**Problem to work on**.
Give again exactly the lines that run from the start of the records to the line holding "Здесь $z_a$, $z_g$, $z_h$", both ends counted. Do not include the pictures.

=== Records supplied ===

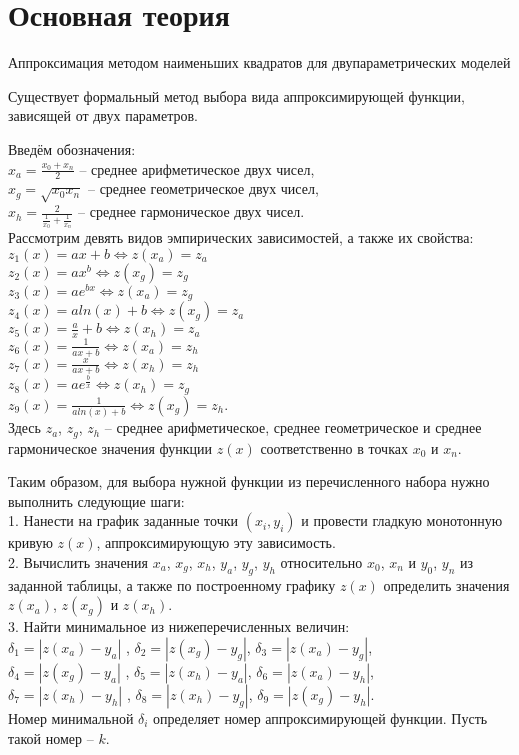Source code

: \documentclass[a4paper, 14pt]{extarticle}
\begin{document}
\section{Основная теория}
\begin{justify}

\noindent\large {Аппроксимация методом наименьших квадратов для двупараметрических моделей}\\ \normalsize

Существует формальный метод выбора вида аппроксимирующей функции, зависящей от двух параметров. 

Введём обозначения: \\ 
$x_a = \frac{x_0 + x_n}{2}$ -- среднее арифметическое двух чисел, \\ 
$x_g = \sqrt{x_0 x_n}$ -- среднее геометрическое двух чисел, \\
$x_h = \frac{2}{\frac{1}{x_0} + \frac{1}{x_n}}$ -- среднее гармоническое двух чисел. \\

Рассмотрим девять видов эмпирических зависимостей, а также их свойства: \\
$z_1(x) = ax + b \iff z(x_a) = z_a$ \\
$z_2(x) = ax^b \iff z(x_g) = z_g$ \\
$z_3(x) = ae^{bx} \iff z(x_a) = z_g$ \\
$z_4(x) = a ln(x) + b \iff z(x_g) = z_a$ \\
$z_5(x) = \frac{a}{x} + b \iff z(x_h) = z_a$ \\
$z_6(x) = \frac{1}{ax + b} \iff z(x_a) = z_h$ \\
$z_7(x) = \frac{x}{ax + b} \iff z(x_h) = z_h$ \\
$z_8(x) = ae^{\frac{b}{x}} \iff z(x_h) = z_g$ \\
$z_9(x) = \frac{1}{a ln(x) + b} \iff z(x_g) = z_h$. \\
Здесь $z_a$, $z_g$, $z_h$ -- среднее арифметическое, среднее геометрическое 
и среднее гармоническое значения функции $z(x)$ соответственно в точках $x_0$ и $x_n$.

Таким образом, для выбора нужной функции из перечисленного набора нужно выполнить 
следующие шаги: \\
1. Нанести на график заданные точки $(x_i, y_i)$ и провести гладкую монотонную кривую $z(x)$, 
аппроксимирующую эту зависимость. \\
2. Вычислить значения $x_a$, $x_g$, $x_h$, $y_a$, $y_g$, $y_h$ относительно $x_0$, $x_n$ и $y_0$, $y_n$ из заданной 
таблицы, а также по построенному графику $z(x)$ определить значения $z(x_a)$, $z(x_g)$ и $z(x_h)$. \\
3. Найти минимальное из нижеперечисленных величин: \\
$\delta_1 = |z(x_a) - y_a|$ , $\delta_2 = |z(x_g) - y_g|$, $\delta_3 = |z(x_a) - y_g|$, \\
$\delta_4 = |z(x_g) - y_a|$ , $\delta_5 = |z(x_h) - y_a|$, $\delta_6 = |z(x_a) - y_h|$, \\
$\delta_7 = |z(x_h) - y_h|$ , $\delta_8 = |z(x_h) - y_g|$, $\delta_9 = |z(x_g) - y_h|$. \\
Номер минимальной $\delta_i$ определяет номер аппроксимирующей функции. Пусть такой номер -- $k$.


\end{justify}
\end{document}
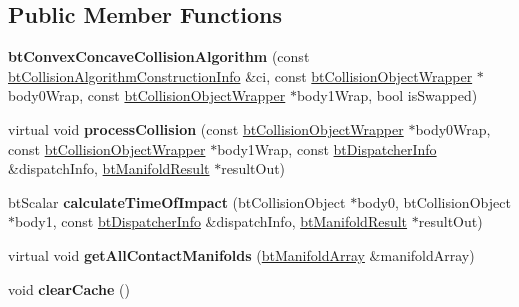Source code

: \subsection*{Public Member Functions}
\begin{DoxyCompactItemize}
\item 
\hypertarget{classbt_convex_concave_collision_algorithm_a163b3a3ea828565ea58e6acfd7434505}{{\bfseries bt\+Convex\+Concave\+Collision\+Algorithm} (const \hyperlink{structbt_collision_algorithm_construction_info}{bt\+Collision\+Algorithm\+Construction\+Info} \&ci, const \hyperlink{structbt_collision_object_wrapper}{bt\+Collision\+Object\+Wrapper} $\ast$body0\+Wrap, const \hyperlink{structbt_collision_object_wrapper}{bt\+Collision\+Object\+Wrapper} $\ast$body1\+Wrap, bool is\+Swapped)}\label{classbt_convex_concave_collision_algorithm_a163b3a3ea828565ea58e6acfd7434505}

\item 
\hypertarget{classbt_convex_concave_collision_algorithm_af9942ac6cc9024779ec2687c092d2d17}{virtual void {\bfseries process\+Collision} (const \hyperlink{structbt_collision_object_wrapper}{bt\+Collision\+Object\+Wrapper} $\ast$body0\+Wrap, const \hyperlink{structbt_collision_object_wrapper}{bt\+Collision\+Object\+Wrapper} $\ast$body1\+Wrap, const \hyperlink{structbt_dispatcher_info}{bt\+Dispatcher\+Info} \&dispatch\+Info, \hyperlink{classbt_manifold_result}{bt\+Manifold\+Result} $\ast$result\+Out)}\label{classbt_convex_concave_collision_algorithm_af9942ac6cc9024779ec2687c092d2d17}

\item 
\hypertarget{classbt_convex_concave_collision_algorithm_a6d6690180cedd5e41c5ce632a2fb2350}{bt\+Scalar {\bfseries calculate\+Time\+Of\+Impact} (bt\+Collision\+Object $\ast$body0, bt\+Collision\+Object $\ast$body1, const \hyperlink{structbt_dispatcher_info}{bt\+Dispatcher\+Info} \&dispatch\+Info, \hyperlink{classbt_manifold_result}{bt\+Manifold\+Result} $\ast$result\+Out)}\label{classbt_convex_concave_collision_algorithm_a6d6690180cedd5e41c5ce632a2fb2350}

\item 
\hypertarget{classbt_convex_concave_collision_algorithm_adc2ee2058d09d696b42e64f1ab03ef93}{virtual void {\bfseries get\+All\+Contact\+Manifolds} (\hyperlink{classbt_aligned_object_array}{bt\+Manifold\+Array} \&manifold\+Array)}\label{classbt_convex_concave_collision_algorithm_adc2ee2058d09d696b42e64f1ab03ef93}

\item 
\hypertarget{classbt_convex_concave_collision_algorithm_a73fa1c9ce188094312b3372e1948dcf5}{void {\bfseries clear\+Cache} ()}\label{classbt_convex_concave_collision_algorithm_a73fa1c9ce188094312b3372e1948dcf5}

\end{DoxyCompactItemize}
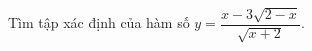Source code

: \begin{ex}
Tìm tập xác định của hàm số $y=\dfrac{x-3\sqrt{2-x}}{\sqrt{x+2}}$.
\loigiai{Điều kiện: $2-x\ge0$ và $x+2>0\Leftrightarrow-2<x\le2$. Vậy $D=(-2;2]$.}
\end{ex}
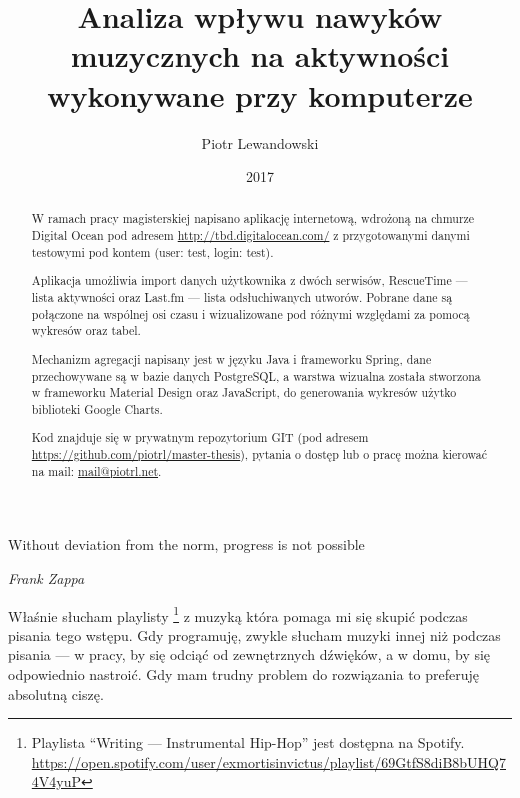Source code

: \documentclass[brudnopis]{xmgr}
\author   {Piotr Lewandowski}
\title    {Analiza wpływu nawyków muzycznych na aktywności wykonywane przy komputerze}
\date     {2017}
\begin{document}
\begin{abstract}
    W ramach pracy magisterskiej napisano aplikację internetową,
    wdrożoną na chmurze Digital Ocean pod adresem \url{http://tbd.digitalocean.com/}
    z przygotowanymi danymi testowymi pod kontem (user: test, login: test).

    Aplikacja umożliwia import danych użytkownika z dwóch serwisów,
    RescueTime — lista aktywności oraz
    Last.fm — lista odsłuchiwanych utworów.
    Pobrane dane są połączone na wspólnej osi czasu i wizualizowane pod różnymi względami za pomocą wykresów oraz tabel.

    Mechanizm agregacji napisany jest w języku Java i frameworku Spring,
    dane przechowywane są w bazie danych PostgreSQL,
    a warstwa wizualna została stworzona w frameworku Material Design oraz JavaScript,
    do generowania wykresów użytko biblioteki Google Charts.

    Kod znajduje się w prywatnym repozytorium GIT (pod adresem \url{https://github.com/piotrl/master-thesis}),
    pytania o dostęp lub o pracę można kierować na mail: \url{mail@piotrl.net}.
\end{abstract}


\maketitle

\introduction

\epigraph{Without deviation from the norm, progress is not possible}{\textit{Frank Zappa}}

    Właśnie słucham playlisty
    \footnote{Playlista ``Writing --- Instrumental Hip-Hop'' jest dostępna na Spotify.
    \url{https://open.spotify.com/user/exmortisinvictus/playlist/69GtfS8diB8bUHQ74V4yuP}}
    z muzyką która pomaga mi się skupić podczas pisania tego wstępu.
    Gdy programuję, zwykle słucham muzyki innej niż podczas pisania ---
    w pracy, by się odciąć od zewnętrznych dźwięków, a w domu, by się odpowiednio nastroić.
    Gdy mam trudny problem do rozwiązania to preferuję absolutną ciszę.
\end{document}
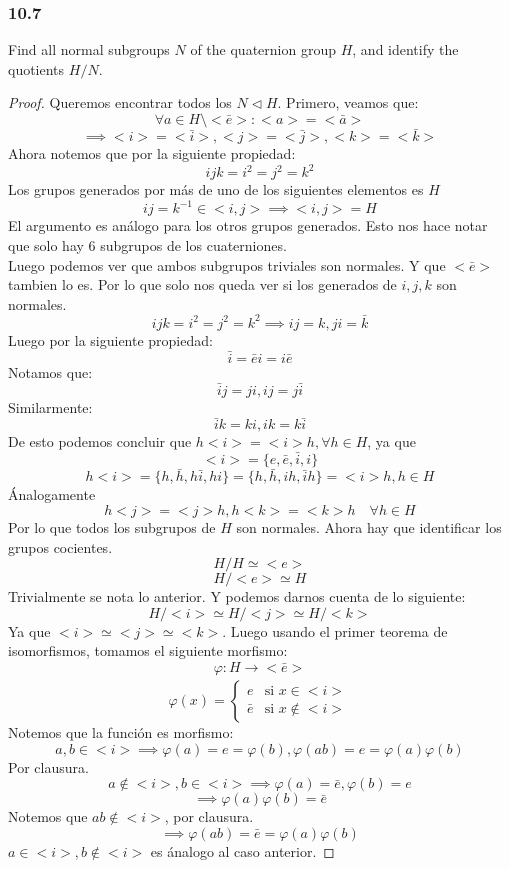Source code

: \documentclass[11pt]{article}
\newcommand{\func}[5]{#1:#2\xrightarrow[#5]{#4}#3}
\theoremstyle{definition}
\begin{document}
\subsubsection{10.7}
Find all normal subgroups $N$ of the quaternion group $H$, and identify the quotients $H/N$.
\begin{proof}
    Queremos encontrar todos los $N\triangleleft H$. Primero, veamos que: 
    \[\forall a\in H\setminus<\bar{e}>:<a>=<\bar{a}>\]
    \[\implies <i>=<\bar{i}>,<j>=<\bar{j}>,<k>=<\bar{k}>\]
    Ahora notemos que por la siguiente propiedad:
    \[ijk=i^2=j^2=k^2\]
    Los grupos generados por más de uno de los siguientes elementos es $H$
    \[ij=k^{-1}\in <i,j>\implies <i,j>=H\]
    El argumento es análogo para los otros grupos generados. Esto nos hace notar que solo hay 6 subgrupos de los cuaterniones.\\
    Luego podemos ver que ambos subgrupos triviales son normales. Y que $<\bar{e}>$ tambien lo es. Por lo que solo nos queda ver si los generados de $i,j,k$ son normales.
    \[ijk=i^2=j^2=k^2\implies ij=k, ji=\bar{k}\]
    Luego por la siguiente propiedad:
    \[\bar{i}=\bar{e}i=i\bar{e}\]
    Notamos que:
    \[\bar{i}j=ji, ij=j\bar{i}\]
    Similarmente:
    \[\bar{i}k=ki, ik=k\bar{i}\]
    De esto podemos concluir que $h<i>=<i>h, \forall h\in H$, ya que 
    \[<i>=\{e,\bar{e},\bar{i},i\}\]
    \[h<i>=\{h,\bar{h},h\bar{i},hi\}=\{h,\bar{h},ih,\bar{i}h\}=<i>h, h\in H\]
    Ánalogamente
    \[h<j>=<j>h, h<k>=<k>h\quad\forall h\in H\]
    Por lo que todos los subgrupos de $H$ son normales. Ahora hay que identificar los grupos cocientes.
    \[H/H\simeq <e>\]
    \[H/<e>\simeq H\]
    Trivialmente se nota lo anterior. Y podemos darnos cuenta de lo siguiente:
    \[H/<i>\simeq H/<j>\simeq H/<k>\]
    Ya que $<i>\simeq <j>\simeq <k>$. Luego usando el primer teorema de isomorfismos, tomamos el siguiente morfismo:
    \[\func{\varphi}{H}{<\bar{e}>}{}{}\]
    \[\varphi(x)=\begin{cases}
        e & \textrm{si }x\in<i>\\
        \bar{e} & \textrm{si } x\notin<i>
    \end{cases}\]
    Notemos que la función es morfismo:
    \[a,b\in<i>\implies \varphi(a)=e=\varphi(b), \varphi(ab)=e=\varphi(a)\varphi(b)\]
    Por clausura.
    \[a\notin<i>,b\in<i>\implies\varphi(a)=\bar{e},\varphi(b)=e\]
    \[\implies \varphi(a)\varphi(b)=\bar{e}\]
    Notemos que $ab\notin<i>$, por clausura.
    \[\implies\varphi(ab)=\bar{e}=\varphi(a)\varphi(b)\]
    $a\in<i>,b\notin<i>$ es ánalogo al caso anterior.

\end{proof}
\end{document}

===

**Answer**.
Source code

: \documentclass[a4paper, 14pt]{extarticle}
\begin{document}
\section{Основная теория}
\begin{justify}

\noindent\large {Аппроксимация методом наименьших квадратов для двупараметрических моделей}\\ \normalsize

Существует формальный метод выбора вида аппроксимирующей функции, зависящей от двух параметров. 

Введём обозначения: \\ 
$x_a = \frac{x_0 + x_n}{2}$ -- среднее арифметическое двух чисел, \\ 
$x_g = \sqrt{x_0 x_n}$ -- среднее геометрическое двух чисел, \\
$x_h = \frac{2}{\frac{1}{x_0} + \frac{1}{x_n}}$ -- среднее гармоническое двух чисел. \\

Рассмотрим девять видов эмпирических зависимостей, а также их свойства: \\
$z_1(x) = ax + b \iff z(x_a) = z_a$ \\
$z_2(x) = ax^b \iff z(x_g) = z_g$ \\
$z_3(x) = ae^{bx} \iff z(x_a) = z_g$ \\
$z_4(x) = a ln(x) + b \iff z(x_g) = z_a$ \\
$z_5(x) = \frac{a}{x} + b \iff z(x_h) = z_a$ \\
$z_6(x) = \frac{1}{ax + b} \iff z(x_a) = z_h$ \\
$z_7(x) = \frac{x}{ax + b} \iff z(x_h) = z_h$ \\
$z_8(x) = ae^{\frac{b}{x}} \iff z(x_h) = z_g$ \\
$z_9(x) = \frac{1}{a ln(x) + b} \iff z(x_g) = z_h$. \\
Здесь $z_a$, $z_g$, $z_h$ -- среднее арифметическое, среднее геометрическое 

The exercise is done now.